Так или иначе, в августе 1803 года Федор Иванович отправился в кругосветное плавание. Экспедиция Крузенштерна была первым кругосветным плаванием русских кораблей. Были снаряжены два парусных корабля "Надежда" и "Нова" под общей командой капитан-лейтенанта Ивана Крузенштерна.

На "Надежде" находились: командир Иван Крузенштерн, 52 человека команды, естествоиспытатели Тилезиус и Лансдорф, астроном Горнер, живописец Степан Курляндцев, доктор Бринкен, приказчик американской компании Ф. Шемелин, посланник для заключения торгового договора с Японией камергер Николай Петрович Резанов и при нем "молодые благовоспитанные особы в качестве кавалеров посольства": майор свиты Ермолай Фридериций, гвардии поручик граф Ф.И. Толстой, надворный советник Ф. Нос, а также сержант артиллерии Алексей Раевский и кадеты Сухопутного кадетского корпуса Отто и Мориц Коцебу.

Из этого списка видно, что по иронии судьбы Ф.И. Толстой фигурировал в экспедиции в качестве "молодой благовоспитанной особы".

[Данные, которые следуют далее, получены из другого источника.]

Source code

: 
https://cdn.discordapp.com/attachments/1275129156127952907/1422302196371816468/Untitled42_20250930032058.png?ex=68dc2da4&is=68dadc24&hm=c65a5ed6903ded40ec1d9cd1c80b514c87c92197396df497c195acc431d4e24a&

На "Неве" находились: командир капитан-лейтенант Юрий Лисянский, команда в 45 человек, доктор, иеромонах Гедеон и приказчик американской компании Коробицын. Кроме того, на корабли были взяты несколько японцев из Иркутска, потерпевших крушение у русских берегов, с тем, чтобы их высадить в Японии.

"Надежда" и "Нева" отплыли из Кронштадта 7 августа 1803 года по новому стилю. Они останавливались в Копенгагене, в Фальмуте и в Санта-Круце у одного из Канарских островов. Крузенштерн отметил нищету, разврат и вороватость населения Санта-Круца, произвол губернатора и средневековые приемы еще действовавшей там инквизиции.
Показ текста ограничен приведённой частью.